Fim do tarifaço redesenha jogo comercial entre Brasil e EUA
Decisão da Suprema Corte impõe limites a Trump e abre nova janela de negociação
A decisão da Suprema Corte dos Estados Unidos que declarou ilegal o tarifaço imposto pelo presidente Donald Trump vai além de um revés comercial. Por seis votos a três, os ministros entenderam que o presidente excedeu sua autoridade ao aplicar tarifas globais sem autorização do Congresso, impondo um freio institucional ao uso expansivo de poderes emergenciais.
Para o especialista ouvido por esta reportagem, o impacto dessa medida ultrapassa o comércio. Trata-se de um marco na disputa sobre os limites constitucionais da Presidência americana, e seus reflexos internacionais.
Limites constitucionais
Para o professor de Relações Internacionais do Ibmec Brasília Frederico Dias, o julgamento atinge o coração da estratégia política de Trump.
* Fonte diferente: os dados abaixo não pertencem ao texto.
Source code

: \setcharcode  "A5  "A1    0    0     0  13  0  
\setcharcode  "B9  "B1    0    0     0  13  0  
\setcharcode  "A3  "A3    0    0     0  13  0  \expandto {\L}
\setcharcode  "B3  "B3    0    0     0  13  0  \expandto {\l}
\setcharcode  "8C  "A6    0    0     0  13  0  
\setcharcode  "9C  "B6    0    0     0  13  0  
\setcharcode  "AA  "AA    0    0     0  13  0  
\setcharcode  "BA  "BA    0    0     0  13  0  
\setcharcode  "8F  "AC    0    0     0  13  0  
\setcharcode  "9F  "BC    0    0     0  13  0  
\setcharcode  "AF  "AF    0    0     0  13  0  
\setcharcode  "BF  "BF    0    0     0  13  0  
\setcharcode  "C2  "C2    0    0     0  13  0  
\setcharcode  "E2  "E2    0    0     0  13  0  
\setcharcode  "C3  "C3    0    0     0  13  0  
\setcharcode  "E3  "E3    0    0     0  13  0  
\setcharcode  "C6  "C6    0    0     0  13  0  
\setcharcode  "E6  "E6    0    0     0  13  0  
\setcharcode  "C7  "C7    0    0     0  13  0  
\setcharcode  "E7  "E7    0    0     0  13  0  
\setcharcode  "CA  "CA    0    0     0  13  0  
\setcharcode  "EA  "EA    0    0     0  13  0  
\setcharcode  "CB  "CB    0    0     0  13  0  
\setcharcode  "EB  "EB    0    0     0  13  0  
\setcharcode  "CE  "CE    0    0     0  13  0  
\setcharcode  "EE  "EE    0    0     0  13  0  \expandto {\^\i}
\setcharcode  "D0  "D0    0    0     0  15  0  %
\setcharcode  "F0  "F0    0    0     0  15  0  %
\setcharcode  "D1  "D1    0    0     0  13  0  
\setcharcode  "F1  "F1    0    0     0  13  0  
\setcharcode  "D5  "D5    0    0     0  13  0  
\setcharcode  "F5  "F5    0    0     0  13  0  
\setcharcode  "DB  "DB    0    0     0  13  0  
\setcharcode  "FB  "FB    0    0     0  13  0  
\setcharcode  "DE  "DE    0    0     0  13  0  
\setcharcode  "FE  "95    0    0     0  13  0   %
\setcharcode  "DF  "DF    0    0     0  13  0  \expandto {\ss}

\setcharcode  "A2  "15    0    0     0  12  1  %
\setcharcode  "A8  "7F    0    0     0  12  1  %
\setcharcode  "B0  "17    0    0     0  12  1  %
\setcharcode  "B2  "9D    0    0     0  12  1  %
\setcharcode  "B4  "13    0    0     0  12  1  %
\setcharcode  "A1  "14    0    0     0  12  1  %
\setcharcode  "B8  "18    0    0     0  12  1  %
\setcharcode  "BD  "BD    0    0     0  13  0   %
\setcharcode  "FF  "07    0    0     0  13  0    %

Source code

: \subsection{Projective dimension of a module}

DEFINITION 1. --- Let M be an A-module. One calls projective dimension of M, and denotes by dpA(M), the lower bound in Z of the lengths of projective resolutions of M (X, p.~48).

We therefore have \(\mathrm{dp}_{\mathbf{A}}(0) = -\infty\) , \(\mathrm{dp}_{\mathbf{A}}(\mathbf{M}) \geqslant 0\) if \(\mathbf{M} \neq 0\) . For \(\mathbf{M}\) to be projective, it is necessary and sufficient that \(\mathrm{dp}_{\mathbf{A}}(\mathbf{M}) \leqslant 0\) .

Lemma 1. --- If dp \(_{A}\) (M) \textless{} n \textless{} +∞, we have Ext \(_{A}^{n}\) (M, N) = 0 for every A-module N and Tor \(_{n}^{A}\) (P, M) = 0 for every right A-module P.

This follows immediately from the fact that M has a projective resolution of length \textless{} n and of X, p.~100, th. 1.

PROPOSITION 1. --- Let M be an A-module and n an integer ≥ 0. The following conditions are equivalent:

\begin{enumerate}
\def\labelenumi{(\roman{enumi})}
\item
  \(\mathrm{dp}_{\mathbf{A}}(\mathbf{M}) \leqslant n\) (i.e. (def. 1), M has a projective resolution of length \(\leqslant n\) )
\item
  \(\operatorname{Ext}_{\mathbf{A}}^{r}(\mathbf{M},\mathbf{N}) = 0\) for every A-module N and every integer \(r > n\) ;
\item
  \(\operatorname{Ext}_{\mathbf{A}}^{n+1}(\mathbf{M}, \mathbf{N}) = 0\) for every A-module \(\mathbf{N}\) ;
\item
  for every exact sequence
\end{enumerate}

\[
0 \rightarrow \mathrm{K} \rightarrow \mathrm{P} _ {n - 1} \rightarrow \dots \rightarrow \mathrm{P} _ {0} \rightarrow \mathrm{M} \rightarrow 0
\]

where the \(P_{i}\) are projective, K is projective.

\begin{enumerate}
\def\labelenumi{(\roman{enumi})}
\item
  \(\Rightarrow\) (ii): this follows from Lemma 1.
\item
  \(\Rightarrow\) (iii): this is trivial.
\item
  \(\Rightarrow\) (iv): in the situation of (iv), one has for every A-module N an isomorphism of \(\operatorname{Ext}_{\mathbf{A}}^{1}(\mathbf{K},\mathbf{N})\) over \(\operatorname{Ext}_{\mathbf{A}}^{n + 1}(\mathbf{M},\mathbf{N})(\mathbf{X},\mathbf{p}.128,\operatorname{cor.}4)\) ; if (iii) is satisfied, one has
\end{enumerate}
“A decisão da Suprema Corte esclarece que ela é uma medida de crise – não serve como um cheque em branco para o presidente regular sobre tarifas sem uma autorização congressional clara e específica para tal fim.”
Segundo o especialista, o caso simboliza o enfrentamento ao que estudiosos chamam de “Presidência imperial”, a concentração excessiva de poder decisório no Executivo americano.
“Trump atentou contra o Estado de Direito dos EUA, e a decisão da maioria de seis juízes certamente tem impactos positivos globais.”
Mesmo após a derrota, Trump anunciou nova taxa global de 10% com base na Seção 122 da Lei de Comércio de 1974. “Eu iriei assinar agora um decreto para impor uma tarifa global de 10% sob a seção 122 para proteger o nosso país”, afirmou. Um dia depois, ele elevou a tarifa para 15%. A medida, no entanto, tem validade máxima de 150 dias e dependerá do Congresso para se tornar permanente.
Impacto econômico
O Brasil foi um dos países atingidos pelo chamado “tarifaço 10 + 40”, que elevou taxas sobre produtos brasileiros e contribuiu para queda de 6,6% nas exportações em 2025. Ainda assim, os EUA mantêm superávit na balança comercial com o Brasil.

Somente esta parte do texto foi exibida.